そしてバーテンに右手を挙げるのを、私は制した。これ以上酔われたら、扱いに困る。


「今夜くらい、飲ませてくださいよー。家に帰っても、奥さんも子供もいないしさ。俺、バツイチなんですよー」


「でも、帰れなくなるんじゃないですか?」


「タクシーに乗せてくれれば、直ぐですから」


貴女みたいな可愛い子と飲めるなんて、滅多にないんですから。と、水割りはさっきより濃くなる。


「どんな仕掛けだったら、売れますか?」


「そうですねー」


根本が嫌らしく口元を歪めた。私のような子供に、ビジネスの何が分かるか?というような小馬鹿にした顔。私を侮る根本を、からかってやりたくなった。

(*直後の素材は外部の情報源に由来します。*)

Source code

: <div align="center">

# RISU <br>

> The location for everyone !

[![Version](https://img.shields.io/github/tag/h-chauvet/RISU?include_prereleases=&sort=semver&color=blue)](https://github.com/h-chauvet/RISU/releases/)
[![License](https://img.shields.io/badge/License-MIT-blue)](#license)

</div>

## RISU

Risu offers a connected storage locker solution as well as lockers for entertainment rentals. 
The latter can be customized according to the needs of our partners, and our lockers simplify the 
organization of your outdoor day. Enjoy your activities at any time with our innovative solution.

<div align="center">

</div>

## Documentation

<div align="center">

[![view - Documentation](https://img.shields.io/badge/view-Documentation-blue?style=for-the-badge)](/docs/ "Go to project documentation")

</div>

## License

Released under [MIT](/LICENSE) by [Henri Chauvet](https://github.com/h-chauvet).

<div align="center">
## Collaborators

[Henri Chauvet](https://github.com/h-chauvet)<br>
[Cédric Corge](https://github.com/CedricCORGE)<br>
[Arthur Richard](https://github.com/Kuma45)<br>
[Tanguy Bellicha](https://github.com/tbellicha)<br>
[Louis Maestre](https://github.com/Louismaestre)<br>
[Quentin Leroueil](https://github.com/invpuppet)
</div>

「根本さん、本気で考えてみませんか?私、良いネタがあるんですよ。一緒に、金儲けしませんか?」


「ネタ、ですか?」


アルコールに酔った根本の瞳が、一瞬光った気がした。あぁ、誰かに似ているかと思ったら。高給取りの癖に金遣いが荒くて、結果住宅ローンも払えないで自己破産する。あの、多重債務者達の瞳だ。世の中で、自分がどの位置に立っているか分からない。確実に1万円稼ぐより、一か八かで1千万を稼ごうとする人達。


「あはは、酔いが醒めました。美味しい話なら、じっくり聞かせてください」


ネタというのは勿論、未央のことだった。